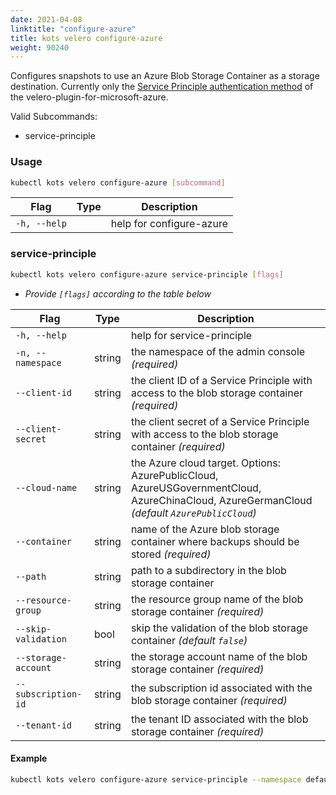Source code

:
 ```yaml
---
date: 2021-04-08
linktitle: "configure-azure"
title: kots velero configure-azure
weight: 90240
---
```


Configures snapshots to use an Azure Blob Storage Container as a storage destination. 
Currently only the [Service Principle authentication method](https://github.com/vmware-tanzu/velero-plugin-for-microsoft-azure#option-1-create-service-principal) of the velero-plugin-for-microsoft-azure.

Valid Subcommands:
* service-principle

### Usage

```bash
kubectl kots velero configure-azure [subcommand]
```

| Flag         | Type | Description              |
|--------------|------|--------------------------|
| `-h, --help` |      | help for configure-azure |

### service-principle

```bash
kubectl kots velero configure-azure service-principle [flags]
```

- _Provide `[flags]` according to the table below_

| Flag                | Type   | Description                                                                                                                                 |
|---------------------|--------|---------------------------------------------------------------------------------------------------------------------------------------------|
| `-h, --help`        |        | help for service-principle                                                                                                                  |
| `-n, --namespace`   | string | the namespace of the admin console _(required)_                                                                                             |
| `--client-id`       | string | the client ID of a Service Principle with access to the blob storage container _(required)_                                                 |
| `--client-secret`   | string | the client secret of a Service Principle with access to the blob storage container _(required)_                                             |
| `--cloud-name`      | string | the Azure cloud target. Options: AzurePublicCloud, AzureUSGovernmentCloud, AzureChinaCloud, AzureGermanCloud _(default `AzurePublicCloud`)_ |
| `--container`       | string | name of the Azure blob storage container where backups should be stored _(required)_                                                        |
| `--path `           | string | path to a subdirectory in the blob storage container                                                                                        |
| `--resource-group`  | string | the resource group name of the blob storage container _(required)_                                                                          |
| `--skip-validation` | bool   | skip the validation of the blob storage container _(default `false`)_                                                                       |
| `--storage-account` | string | the storage account name of the blob storage container _(required)_                                                                         |
| `--subscription-id` | string | the subscription id associated with the blob storage container _(required)_                                                                 |
| `--tenant-id `      | string | the tenant ID associated with the blob storage container _(required)_                                                                       |

#### Example

```bash
kubectl kots velero configure-azure service-principle --namespace default  --container velero --resource-group Velero_Backups --storage-account velero1111362eb32b --subscription-id "1111111-1111-47a7-9671-c904d681c2b2" --tenant-id "1111111-1111-42e1-973b-ad2efc689308" --client-id "1111111-1111-4ac3-9e2b-bbea61392432" --client-secret "<secret here>"
```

━━━━━━━━━━━━━━━━━━━━━━━━━━━━━━

● **EXERCISE INSTRUCTIONS**
Count up the lines in the records where the string "resource" appears. Your reply is that number alone.

● **OUTPUT FOR THIS TASK**
2